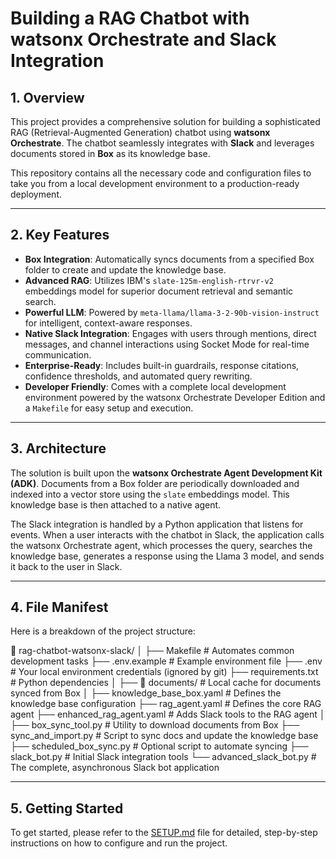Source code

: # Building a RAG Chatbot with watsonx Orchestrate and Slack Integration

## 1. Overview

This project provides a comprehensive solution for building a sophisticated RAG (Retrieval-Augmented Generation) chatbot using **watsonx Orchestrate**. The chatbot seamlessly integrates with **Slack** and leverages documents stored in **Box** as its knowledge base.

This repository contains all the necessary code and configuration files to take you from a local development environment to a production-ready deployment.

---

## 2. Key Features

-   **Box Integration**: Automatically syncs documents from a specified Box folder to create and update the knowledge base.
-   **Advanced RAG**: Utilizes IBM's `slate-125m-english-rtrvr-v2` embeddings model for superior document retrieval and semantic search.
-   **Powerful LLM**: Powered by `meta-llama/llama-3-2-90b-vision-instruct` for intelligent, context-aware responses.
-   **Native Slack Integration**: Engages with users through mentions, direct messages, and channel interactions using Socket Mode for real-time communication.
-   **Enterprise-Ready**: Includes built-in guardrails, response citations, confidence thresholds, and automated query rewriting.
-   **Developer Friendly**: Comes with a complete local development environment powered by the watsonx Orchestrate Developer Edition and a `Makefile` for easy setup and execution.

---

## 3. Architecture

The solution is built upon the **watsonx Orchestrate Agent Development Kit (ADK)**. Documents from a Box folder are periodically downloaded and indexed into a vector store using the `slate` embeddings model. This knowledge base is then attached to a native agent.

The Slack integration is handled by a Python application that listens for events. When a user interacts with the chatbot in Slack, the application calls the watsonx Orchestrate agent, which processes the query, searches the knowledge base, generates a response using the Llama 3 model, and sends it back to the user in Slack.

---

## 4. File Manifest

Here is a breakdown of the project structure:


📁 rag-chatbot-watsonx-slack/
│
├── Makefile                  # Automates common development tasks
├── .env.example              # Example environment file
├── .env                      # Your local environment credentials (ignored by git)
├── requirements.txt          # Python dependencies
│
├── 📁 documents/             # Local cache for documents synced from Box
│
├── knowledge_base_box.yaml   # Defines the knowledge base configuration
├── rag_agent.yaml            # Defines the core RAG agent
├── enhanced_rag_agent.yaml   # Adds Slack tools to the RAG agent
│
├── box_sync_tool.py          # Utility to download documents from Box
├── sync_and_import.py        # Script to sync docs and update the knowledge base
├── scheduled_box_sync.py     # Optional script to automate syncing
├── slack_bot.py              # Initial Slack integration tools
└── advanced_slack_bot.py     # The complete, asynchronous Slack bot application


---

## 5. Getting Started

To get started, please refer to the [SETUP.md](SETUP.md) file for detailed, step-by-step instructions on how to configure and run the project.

___

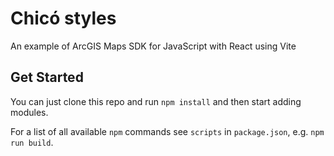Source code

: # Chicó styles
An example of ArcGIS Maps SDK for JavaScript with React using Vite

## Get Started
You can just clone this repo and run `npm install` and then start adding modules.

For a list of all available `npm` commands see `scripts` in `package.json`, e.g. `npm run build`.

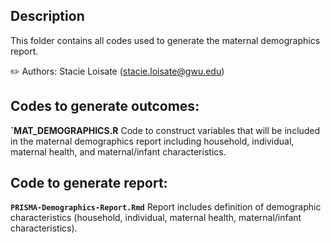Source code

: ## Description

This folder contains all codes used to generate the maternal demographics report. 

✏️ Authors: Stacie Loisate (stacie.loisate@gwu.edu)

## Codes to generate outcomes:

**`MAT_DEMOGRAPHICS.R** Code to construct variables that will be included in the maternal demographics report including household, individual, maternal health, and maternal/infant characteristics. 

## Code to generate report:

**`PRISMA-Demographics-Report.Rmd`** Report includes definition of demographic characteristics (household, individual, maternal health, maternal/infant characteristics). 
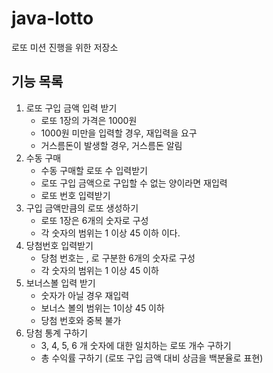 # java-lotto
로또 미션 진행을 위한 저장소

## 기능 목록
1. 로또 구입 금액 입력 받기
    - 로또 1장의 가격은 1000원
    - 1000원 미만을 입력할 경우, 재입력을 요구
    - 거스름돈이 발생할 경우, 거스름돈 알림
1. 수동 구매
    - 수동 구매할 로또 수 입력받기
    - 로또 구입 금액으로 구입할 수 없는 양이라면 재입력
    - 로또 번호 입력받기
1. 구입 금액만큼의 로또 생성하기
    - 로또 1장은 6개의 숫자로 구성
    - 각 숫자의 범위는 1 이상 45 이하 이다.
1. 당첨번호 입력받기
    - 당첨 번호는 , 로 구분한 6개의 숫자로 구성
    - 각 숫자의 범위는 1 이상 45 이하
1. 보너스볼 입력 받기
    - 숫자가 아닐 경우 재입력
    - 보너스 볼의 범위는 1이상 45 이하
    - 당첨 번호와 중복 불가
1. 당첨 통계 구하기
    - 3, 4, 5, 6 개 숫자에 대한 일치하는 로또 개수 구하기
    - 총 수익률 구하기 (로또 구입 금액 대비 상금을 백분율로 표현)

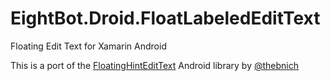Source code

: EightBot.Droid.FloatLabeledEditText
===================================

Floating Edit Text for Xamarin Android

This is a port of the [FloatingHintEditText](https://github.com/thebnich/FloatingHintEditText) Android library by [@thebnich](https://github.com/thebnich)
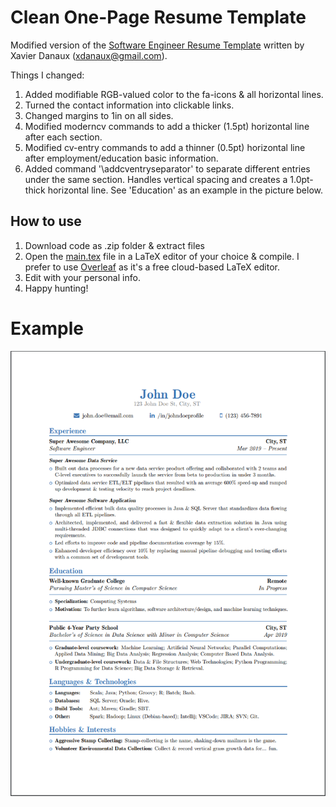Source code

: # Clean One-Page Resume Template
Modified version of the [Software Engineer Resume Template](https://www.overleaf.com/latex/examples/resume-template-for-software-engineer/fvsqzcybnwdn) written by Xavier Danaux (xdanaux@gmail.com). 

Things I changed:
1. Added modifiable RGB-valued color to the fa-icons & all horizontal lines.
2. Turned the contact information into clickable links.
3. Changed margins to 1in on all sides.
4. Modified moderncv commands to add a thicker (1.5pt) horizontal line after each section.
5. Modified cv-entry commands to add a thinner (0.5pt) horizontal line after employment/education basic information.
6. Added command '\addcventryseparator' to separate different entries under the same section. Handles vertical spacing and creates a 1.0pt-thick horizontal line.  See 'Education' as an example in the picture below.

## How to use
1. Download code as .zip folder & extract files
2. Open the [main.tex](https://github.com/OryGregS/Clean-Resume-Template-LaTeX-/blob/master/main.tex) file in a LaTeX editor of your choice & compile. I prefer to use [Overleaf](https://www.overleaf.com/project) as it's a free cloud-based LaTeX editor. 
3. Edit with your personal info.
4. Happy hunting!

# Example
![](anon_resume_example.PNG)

___

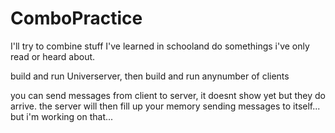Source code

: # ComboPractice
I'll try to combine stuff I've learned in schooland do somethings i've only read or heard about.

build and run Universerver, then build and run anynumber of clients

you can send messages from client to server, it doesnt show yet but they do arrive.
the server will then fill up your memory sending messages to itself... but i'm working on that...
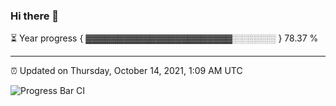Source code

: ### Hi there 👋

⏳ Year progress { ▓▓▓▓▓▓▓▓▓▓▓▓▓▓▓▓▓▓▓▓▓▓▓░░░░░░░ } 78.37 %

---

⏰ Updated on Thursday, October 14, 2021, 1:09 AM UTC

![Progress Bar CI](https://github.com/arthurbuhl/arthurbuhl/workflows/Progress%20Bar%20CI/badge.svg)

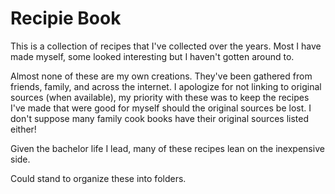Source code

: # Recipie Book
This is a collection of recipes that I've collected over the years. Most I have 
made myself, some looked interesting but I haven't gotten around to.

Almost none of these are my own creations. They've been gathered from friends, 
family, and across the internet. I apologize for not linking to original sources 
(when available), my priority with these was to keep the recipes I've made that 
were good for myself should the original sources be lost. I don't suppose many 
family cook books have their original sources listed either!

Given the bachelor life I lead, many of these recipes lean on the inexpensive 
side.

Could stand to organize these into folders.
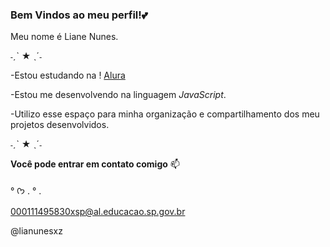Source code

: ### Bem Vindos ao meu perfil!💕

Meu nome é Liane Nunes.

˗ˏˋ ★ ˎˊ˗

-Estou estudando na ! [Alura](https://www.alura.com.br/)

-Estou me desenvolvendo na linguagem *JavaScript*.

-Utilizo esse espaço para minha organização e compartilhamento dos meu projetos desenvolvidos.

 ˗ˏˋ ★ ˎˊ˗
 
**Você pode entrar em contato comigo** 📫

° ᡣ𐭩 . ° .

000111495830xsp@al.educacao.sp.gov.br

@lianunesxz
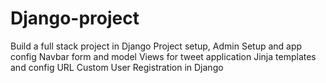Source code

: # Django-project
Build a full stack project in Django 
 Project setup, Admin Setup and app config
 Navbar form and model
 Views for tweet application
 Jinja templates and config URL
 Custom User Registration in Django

___

### EXERCISE AIM
Take the line above containing "Here is a breakdown", the line containing "To get started, please", and all lines in between, and copy them exactly without anything else.

### RESULT FOR THIS TASK
Here is a breakdown of the project structure:


📁 rag-chatbot-watsonx-slack/
│
├── Makefile                  # Automates common development tasks
├── .env.example              # Example environment file
├── .env                      # Your local environment credentials (ignored by git)
├── requirements.txt          # Python dependencies
│
├── 📁 documents/             # Local cache for documents synced from Box
│
├── knowledge_base_box.yaml   # Defines the knowledge base configuration
├── rag_agent.yaml            # Defines the core RAG agent
├── enhanced_rag_agent.yaml   # Adds Slack tools to the RAG agent
│
├── box_sync_tool.py          # Utility to download documents from Box
├── sync_and_import.py        # Script to sync docs and update the knowledge base
├── scheduled_box_sync.py     # Optional script to automate syncing
├── slack_bot.py              # Initial Slack integration tools
└── advanced_slack_bot.py     # The complete, asynchronous Slack bot application


---

## 5. Getting Started

To get started, please refer to the [SETUP.md](SETUP.md) file for detailed, step-by-step instructions on how to configure and run the project.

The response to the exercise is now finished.